Where is Jesus in Jonah? Where is Jonah in Jesus?

I want to finish by getting us to think about how we read the Old Testament? These things happened before Jesus was born. Can we learn anything from this story about Jesus.
Firstly, we know that Jesus himself was familiar with this story.
Matthew 12:38–41 NIV
38 Then some of the Pharisees and teachers of the law said to him, “Teacher, we want to see a sign from you.” 39 He answered, “A wicked and adulterous generation asks for a sign! But none will be given it except the sign of the prophet Jonah. 40 For as Jonah was three days and three nights in the belly of a huge fish, so the Son of Man will be three days and three nights in the heart of the earth. 41 The men of Nineveh will stand up at the judgment with this generation and condemn it; for they repented at the preaching of Jonah, and now something greater than Jonah is here.
So Jesus read these scriptures too. And he used Jonah as an example to talk about his own coming death and resurrection. God sent the fish as a way to rescue Jonah. Jesus’ death was a means of rescue for us.
But Jesus says something really provocative at the end. He says ‘something greater than Jonah is here’.
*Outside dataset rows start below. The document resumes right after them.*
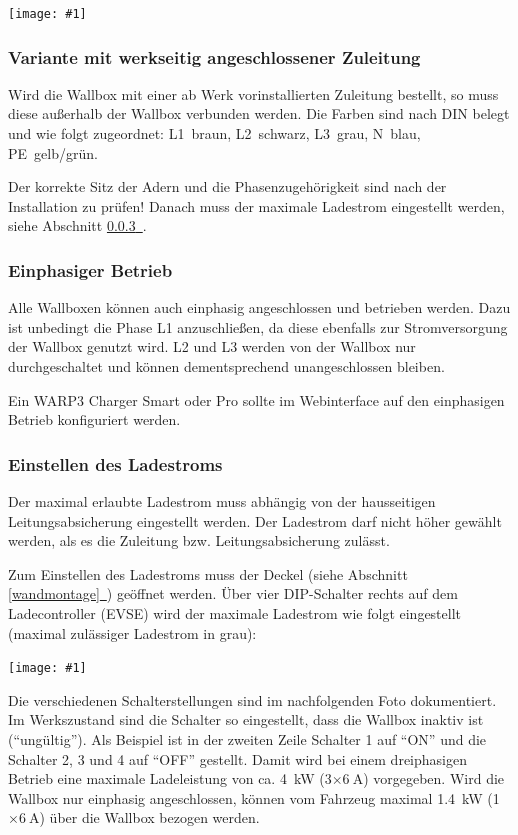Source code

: \documentclass[a4paper,10pt]{article}
\newcommand{\hint}[1]{\begin{tcolorbox}[colback=boxgray,colframe=black,coltext=
white,title=Hinweis,left*=2mm,right*=2mm,boxsep=1mm,bottom=1mm,top=1mm]#1\end{tcolorbox}}
\newcommand{\gfx}[1]{\texttt{[image: \#1]}}
\newcommand*{\fullref}[1]{Abschnitt \hyperref[{#1}]{\ref*{#1}~\nameref*{#1}}}
\begin{document}
\begin{multicols*}{2}
    \gfx{./img_warp3/resized/warp3_back.jpg}

    \vspace{-0.01cm}

    \subsubsection{Variante mit werkseitig angeschlossener Zuleitung}
    Wird die Wallbox mit einer ab Werk vorinstallierten Zuleitung bestellt, so
    muss diese außerhalb der Wallbox verbunden werden. Die Farben sind nach DIN belegt und wie
    folgt zugeordnet: L1~braun, L2~schwarz, L3~grau, N~blau, PE~gelb/grün.

    Der korrekte Sitz der Adern und die Phasenzugehörigkeit sind nach der
    Installation zu prüfen!
    Danach muss der maximale Ladestrom eingestellt werden, siehe
	\fullref{ladestrom_schalter}.

    \subsubsection{Einphasiger Betrieb}
    Alle Wallboxen können auch einphasig angeschlossen und betrieben werden.
    Dazu ist unbedingt die Phase L1 anzuschließen, da diese ebenfalls zur
    Stromversorgung der Wallbox genutzt wird. L2 und L3 werden von der Wallbox
    nur durchgeschaltet und können dementsprechend unangeschlossen bleiben.
    \hint{Ein WARP3 Charger Smart oder Pro sollte im Webinterface auf den
    einphasigen Betrieb konfiguriert werden.}

    \subsubsection{Einstellen des Ladestroms}\label{ladestrom_schalter}
    Der maximal erlaubte Ladestrom muss abhängig von der hausseitigen
    Leitungsabsicherung eingestellt werden. Der Ladestrom darf nicht höher gewählt
    werden, als es die Zuleitung bzw. Leitungsabsicherung zulässt.

    Zum Einstellen des Ladestroms muss der Deckel (siehe \fullref{wandmontage})
    geöffnet werden. Über vier DIP-Schalter rechts auf dem Ladecontroller (EVSE) wird der
    maximale Ladestrom wie folgt eingestellt (maximal zulässiger Ladestrom in grau):

    \gfx{./img_warp3/resized/warp3_switch_location.jpg}

    Die verschiedenen Schalterstellungen sind im nachfolgenden Foto dokumentiert.
    Im Werkszustand sind die Schalter so eingestellt, dass die Wallbox inaktiv
	ist (\enquote{ungültig}).
	Als Beispiel ist in der zweiten Zeile Schalter 1 auf \enquote{ON} und die Schalter 2, 3 und 4 auf \enquote{OFF} gestellt.
    Damit wird bei einem dreiphasigen
    Betrieb eine maximale Ladeleistung von ca. \SI{4}{\kilo\watt} (3$\times\SI{6}{\ampere}$) vorgegeben.
    Wird die Wallbox nur einphasig angeschlossen, können vom Fahrzeug maximal
    \SI{1,4}{\kilo\watt} (1$\times\SI{6}{\ampere}$) über die Wallbox bezogen werden.


\end{multicols*}
\end{document}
Someone greater than a prophet who hears directly from God. Some people say that Jesus was a prophet. Just a prophet. That is one of the teachings of Islam. But here, Jesus is saying that he is greater than a prophet. What is the proof? Here’s a story that three of the gospel writers included, because it was so important to them:
Luke 8:22–25 NIV
22 One day Jesus said to his disciples, “Let us go over to the other side of the lake.” So they got into a boat and set out. 23 As they sailed, he fell asleep. A squall came down on the lake, so that the boat was being swamped, and they were in great danger. 24 The disciples went and woke him, saying, “Master, Master, we’re going to drown!” He got up and rebuked the wind and the raging waters; the storm subsided, and all was calm. 25 “Where is your faith?” he asked his disciples. In fear and amazement they asked one another, “Who is this? He commands even the winds and the water, and they obey him.”
Does this remind you of anything? A guy sleeping in a boat while a storm rages. Experienced sailors are terrified. The boat is in danger. At first we think, JONAH! But this story ends so differently. Jesus got up. Remember how everyone was telling Jonah to get up, and he only got up to run away? Jesus got up, and he rebuked the winds and the waves, and the storm stopped dead. Remember how uncommon it was for a storm to stop dead, but this one did.
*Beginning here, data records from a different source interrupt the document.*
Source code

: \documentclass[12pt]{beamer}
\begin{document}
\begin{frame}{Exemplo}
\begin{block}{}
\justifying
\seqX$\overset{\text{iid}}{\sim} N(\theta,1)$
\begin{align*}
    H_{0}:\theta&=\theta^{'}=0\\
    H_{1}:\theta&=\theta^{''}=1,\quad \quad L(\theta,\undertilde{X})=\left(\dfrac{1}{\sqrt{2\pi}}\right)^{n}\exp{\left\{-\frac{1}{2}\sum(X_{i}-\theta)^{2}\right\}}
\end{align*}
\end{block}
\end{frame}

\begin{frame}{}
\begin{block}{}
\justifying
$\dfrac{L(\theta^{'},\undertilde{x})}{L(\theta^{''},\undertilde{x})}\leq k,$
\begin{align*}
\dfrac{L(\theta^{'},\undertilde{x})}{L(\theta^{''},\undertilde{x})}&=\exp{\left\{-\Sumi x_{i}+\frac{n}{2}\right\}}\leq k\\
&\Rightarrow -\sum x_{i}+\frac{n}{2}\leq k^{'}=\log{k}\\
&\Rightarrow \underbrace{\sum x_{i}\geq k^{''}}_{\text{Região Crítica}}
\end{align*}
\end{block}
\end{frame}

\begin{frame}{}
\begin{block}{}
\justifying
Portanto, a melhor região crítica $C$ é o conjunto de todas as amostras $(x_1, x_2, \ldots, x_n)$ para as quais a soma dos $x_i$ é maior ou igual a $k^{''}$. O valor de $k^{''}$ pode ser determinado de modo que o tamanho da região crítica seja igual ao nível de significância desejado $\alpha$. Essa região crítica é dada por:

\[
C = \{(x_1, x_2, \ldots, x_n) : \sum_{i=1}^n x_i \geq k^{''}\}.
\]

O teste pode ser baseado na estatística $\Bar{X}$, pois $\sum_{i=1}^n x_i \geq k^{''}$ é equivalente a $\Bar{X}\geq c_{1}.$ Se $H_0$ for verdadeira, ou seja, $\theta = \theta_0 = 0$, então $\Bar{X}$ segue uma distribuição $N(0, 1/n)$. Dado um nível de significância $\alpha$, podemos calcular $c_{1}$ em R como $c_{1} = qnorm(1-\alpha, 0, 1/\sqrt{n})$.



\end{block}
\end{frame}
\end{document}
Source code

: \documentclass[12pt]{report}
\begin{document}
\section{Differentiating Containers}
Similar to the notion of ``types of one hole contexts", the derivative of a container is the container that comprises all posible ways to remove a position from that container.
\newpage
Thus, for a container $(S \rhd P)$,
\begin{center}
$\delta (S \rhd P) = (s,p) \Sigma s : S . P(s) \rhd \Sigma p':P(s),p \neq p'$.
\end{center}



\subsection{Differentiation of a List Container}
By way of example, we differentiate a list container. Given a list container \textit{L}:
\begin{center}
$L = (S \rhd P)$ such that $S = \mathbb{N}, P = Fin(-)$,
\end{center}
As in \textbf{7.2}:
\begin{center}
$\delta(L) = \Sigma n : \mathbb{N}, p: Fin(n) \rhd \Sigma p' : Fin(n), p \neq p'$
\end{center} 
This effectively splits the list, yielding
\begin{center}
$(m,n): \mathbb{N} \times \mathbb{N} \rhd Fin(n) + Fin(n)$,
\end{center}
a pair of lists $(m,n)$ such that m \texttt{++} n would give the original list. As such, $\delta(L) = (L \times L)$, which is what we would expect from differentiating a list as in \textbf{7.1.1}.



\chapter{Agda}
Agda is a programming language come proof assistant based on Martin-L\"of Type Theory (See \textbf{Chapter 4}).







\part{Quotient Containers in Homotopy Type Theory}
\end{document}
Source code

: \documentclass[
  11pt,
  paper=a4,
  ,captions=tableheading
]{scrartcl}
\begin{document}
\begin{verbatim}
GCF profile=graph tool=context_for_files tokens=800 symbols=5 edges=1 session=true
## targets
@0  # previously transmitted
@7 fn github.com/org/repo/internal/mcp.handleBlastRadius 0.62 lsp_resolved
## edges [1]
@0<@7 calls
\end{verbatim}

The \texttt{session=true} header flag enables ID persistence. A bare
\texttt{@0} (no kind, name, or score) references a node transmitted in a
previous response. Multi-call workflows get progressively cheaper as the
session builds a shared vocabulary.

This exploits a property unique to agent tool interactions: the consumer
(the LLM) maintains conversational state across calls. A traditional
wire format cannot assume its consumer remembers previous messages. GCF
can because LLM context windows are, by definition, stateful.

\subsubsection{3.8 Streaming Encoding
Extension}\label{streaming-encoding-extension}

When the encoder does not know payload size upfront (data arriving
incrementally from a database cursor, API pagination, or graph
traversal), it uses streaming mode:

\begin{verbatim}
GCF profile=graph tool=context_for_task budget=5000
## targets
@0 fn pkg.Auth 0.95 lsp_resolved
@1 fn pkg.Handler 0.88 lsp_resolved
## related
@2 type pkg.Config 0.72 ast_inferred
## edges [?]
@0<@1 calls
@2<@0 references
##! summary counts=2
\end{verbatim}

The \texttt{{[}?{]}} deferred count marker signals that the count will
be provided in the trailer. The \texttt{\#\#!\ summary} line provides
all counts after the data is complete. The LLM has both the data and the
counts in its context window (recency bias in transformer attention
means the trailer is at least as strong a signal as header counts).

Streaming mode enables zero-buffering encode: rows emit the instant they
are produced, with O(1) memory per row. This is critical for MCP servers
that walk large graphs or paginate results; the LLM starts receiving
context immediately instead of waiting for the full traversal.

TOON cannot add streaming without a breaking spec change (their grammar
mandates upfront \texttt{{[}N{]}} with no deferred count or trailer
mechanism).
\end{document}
Just like the sailors in Jonah’s story, the sailors here, the disciples, are terrified. I think they have the same emotional experience as Jonah’s crew. The storm stops, and the realise the power that they are in contact with.
“Who is this? He commands even the winds and the water, and they obey him.”
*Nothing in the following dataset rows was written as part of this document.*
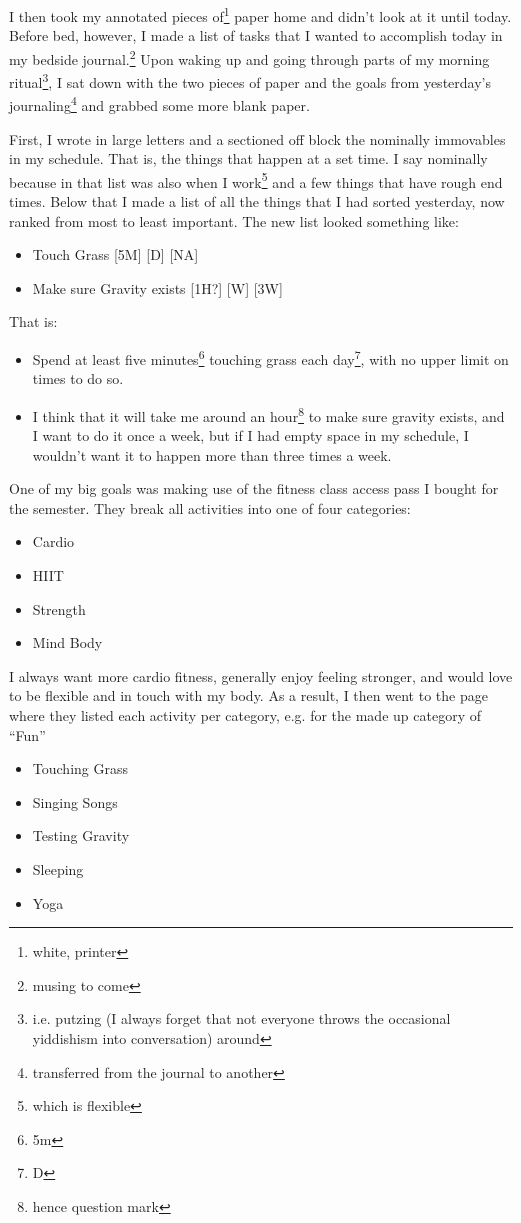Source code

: \documentclass[12pt]{article}[titlepage]
\newcommand{\say}[1]{``#1''}
\renewcommand{\,}{\textsuperscript{,}}
\begin{document}
I then took my annotated pieces of\footnote{white, printer} paper home and didn't look at it until today.  
Before bed, however, I made a list of tasks that I wanted to accomplish today in my bedside journal.\footnote{musing to come}  
Upon waking up and going through parts of my morning ritual\footnote{i.e. putzing (I always forget that not everyone throws the occasional yiddishism into conversation) around}, I sat down with the two pieces of paper and the goals from yesterday's journaling\footnote{transferred from the journal to another} and grabbed some more blank paper.

First, I wrote in large letters and a sectioned off block the nominally immovables in my schedule.  
That is, the things that happen at a set time.  
I say nominally because in that list was also when I work\footnote{which is flexible} and a few things that have rough end times.  
Below that I made a list of all the things that I had sorted yesterday, now ranked from most to least important.  
The new list looked something like:  
\begin{itemize}  
\item Touch Grass [5M] [D] [NA]  
\item Make sure Gravity exists [1H?] [W] [3W]  
\end{itemize}  
That is:  
\begin{itemize}  
\item Spend at least five minutes\footnote{5m} touching grass each day\footnote{D}, with no upper limit on times to do so.  
\item I think that it will take me around an hour\footnote{hence question mark} to make sure gravity exists, and I want to do it once a week, but if I had empty space in my schedule, I wouldn't want it to happen more than three times a week.  
\end{itemize}

One of my big goals was making use of the fitness class access pass I bought for the semester.  
They break all activities into one of four categories:  
\begin{itemize}  
\item Cardio  
\item HIIT  
\item Strength  
\item Mind Body  
\end{itemize}

I always want more cardio fitness, generally enjoy feeling stronger, and would love to be flexible and in touch with my body.  
As a result, I then went to the page where they listed each activity per category, e.g. for the made up category of \say{Fun}  
\begin{itemize}  
\item Touching Grass  
\item Singing Songs  
\item Testing Gravity  
\item Sleeping  
\item Yoga  
\end{itemize}
\end{document}
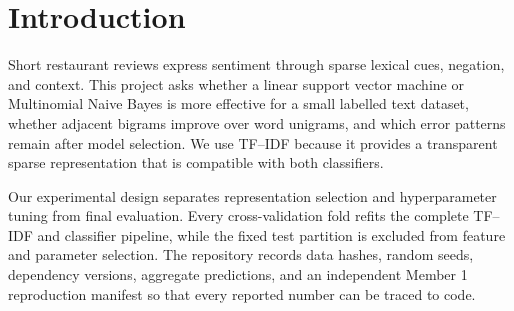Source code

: \documentclass{article}
\begin{document}

\printAffiliationsAndNotice{}

\begin{abstract}
We study binary sentiment classification for a fixed public snapshot of 1,000
restaurant-review snippets. After removing four same-label duplicate rows, we
create one stratified 796/200 training/test split and compare word-unigram and
unigram--bigram TF--IDF representations without fitting vocabulary or inverse
document frequencies on validation or test text. Training-fold validation
selects word unigrams, Linear SVM with $C=0.1$, and Multinomial Naive Bayes with
$\alpha=0.5$. On the held-out test partition, Naive Bayes obtains F1 0.742 and
ROC--AUC 0.837, while Linear SVM obtains F1 0.720 and ROC--AUC 0.806. We report
data quality checks, model interpretation, and descriptive error categories,
and provide a fully reproducible code and notebook workflow.
\end{abstract}

\section{Introduction}

Short restaurant reviews express sentiment through sparse lexical cues,
negation, and context. This project asks whether a linear support vector
machine or Multinomial Naive Bayes is more effective for a small labelled text
dataset, whether adjacent bigrams improve over word unigrams, and which error
patterns remain after model selection. We use TF--IDF because it provides a
transparent sparse representation that is compatible with both classifiers.

Our experimental design separates representation selection and hyperparameter
tuning from final evaluation. Every cross-validation fold refits the complete
TF--IDF and classifier pipeline, while the fixed test partition is excluded
from feature and parameter selection. The repository records data hashes,
random seeds, dependency versions, aggregate predictions, and an independent
Member 1 reproduction manifest so that every reported number can be traced to
code.
\end{document}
Remember what we learned about God from the story of Jonah. He is the one who commands the wind and the waves. And here is Jesus, commanding the wind and the waves.

Jesus is greater than Jonah

Jonah ran from the mercy of God. He didn’t want to get up and take the message of repentance to the evil city. He slept in the boat while everyone on board was in danger of drowning. He had the gift of prophecy, but not the character. We’ll see more of that as his story goes on. And yet the great story of Jonah points to the one who was to come who is greater than Jonah. It shows us the divinity of Jesus, who commands the wind and the waves.
Over the next few weeks, I want to invite you as we study Jonah together to be looking out for what we can learn from Jonah, what we can learn about God and His character, and to be thinking about how we can see Jesus, the greater one.